Women don’t innately understand these rules, but in the workplace, the guys’ way sure does work if you happen to meet the public every day and have (or want) a leadership position. This is because “the public” is just all of us. Our social training has taught us that the male approach signifies confidence, experience, and ability.
Though the male default is to become controlling when they’re feeling pressured, we can still learn some valuable tactics from them. In the article, Book Review : Nice Girls Don’t Get The Corner Office, you can learn about an excellent book for learning to see these behaviors and implement them yourself.
13 Things Men Are Good At
1. Don’t make a simple thing complicated. “If this is happening, then do that” works just fine most of the time. Don’t get yourself into a state until you’ve at least tried the simple obvious thing. Most of the time, all the things that might happen never do so don’t use up energy on unnecessary contingency plans.
2. Do not chatter on at length when speaking with clients or when speaking about business. You do not need to empty the contents of your brain. Pare it down to the essentials. This is especially important on the phone.
3. ‘Low-and-slow’ is the only tone of voice that will make a real impact with anyone.
4. Trust what you know to be true. Don’t question your plan. 85% of the time, you’ll be right. For the rest of the time, see No. 5 and 6.

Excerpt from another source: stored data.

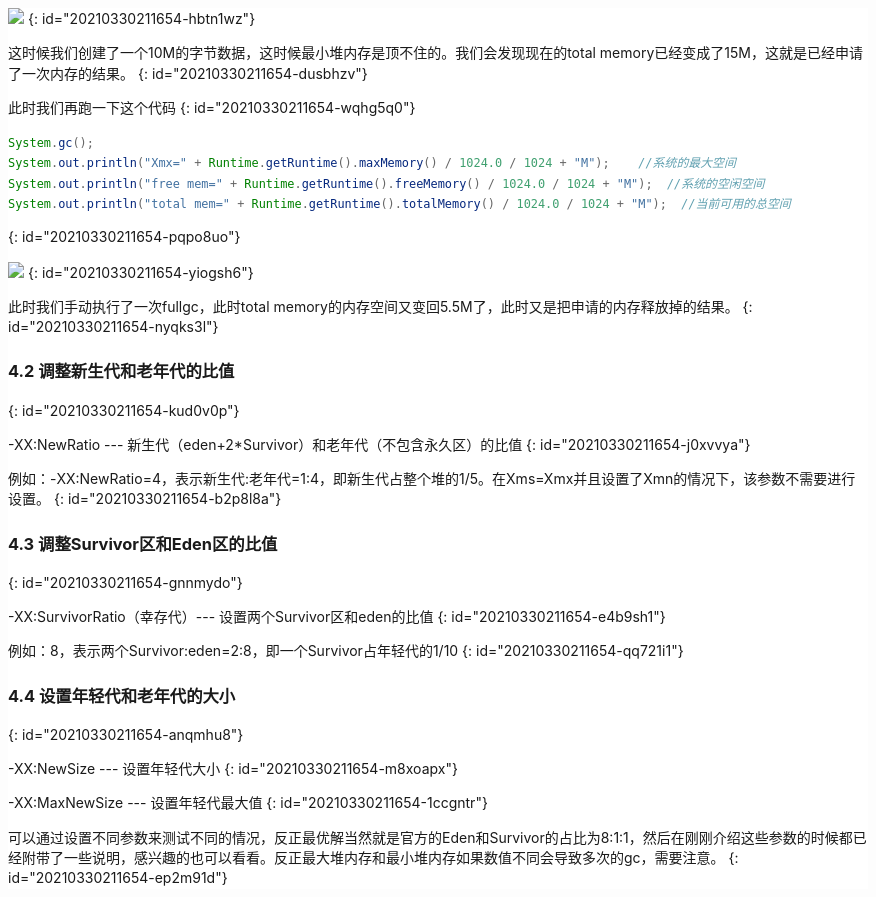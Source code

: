 ![](https://my-blog-to-use.oss-cn-beijing.aliyuncs.com/2019-11/0fd7550ae2144adca8ed2ede12d5fb96-new-image0c31ff20-289d-4088-8c67-a846d0c5d1e0.png)
{: id="20210330211654-hbtn1wz"}

这时候我们创建了一个10M的字节数据，这时候最小堆内存是顶不住的。我们会发现现在的total memory已经变成了15M，这就是已经申请了一次内存的结果。
{: id="20210330211654-dusbhzv"}

此时我们再跑一下这个代码
{: id="20210330211654-wqhg5q0"}

```java
System.gc();
System.out.println("Xmx=" + Runtime.getRuntime().maxMemory() / 1024.0 / 1024 + "M");    //系统的最大空间
System.out.println("free mem=" + Runtime.getRuntime().freeMemory() / 1024.0 / 1024 + "M");  //系统的空闲空间
System.out.println("total mem=" + Runtime.getRuntime().totalMemory() / 1024.0 / 1024 + "M");  //当前可用的总空间
```
{: id="20210330211654-pqpo8uo"}

![](https://my-blog-to-use.oss-cn-beijing.aliyuncs.com/2019-11/4cc44b5d5d1c40c48640ece6a296b1ac-new-image4b57baf6-085b-4150-9c60-ac51b0f815d7.png)
{: id="20210330211654-yiogsh6"}

此时我们手动执行了一次fullgc，此时total memory的内存空间又变回5.5M了，此时又是把申请的内存释放掉的结果。
{: id="20210330211654-nyqks3l"}

### 4.2 调整新生代和老年代的比值
{: id="20210330211654-kud0v0p"}

-XX:NewRatio --- 新生代（eden+2*Survivor）和老年代（不包含永久区）的比值
{: id="20210330211654-j0xvvya"}

例如：-XX:NewRatio=4，表示新生代:老年代=1:4，即新生代占整个堆的1/5。在Xms=Xmx并且设置了Xmn的情况下，该参数不需要进行设置。
{: id="20210330211654-b2p8l8a"}

### 4.3 调整Survivor区和Eden区的比值
{: id="20210330211654-gnnmydo"}

-XX:SurvivorRatio（幸存代）--- 设置两个Survivor区和eden的比值
{: id="20210330211654-e4b9sh1"}

例如：8，表示两个Survivor:eden=2:8，即一个Survivor占年轻代的1/10
{: id="20210330211654-qq721i1"}

### 4.4 设置年轻代和老年代的大小
{: id="20210330211654-anqmhu8"}

-XX:NewSize --- 设置年轻代大小
{: id="20210330211654-m8xoapx"}

-XX:MaxNewSize --- 设置年轻代最大值
{: id="20210330211654-1ccgntr"}

可以通过设置不同参数来测试不同的情况，反正最优解当然就是官方的Eden和Survivor的占比为8:1:1，然后在刚刚介绍这些参数的时候都已经附带了一些说明，感兴趣的也可以看看。反正最大堆内存和最小堆内存如果数值不同会导致多次的gc，需要注意。
{: id="20210330211654-ep2m91d"}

5. Nothing is ever your fault. It’s either someone else’s fault or nobody’s fault.
6. On the rare occasions that something is your fault, have the grace to say so but get over it fast.
7. Do not make yourself too available. People will have more respect for the value of your time and you should freely indicate that you have respect for the value of theirs. Don’t call back too quickly or too often. Limit the amount of hand-holding you will do.
8. Men solve problems by doing something. They become frustrated if there is no action that will resolve the situation. Women like to discuss a problem, often without even really wanting a solution. In fact, we can discuss a question into the ground before making a move. Do not delay the action step. It may not be the perfect solution, but 95% of the time, it will be plenty good enough. There is no perfect option so don’t use time to look for it.
9. Learn to completely separate emotion from fact when making a decision. It takes a lot of awareness.
10. Don’t try to find a solution that will suit everybody. Decide on the best solution, without weighing the 8 other options. Whoever doesn’t like it can adjust on their own time, no apologies.
11. Stop wondering if your services are too expensive. They’re not.
12. Do not make assumptions about what people cannot afford. Assume that everyone has lots of money for the things they really want.
13. Do not endlessly revisit a decision. Once you’ve made a choice, move forward from there.
Allow your inner man
The most interesting thing of all is this : those that respond most to the above behaviours are women, not other men. We’ve been taught to respect the importance of what men do (but not of what we do). We bow down too easily in front of a busy, grouchy, self-important man (but when we’re overworked, we just work harder).
There are skills that women have honed over decades, such as collaboration and compassion, and we are extraordinarily good at these. Men have sharpened a different skillset. We can remain true to our female behaviors and learn to incorporate those traditionally male rules of conduct that convey confidence and are conducive to advancement and success at work and at home.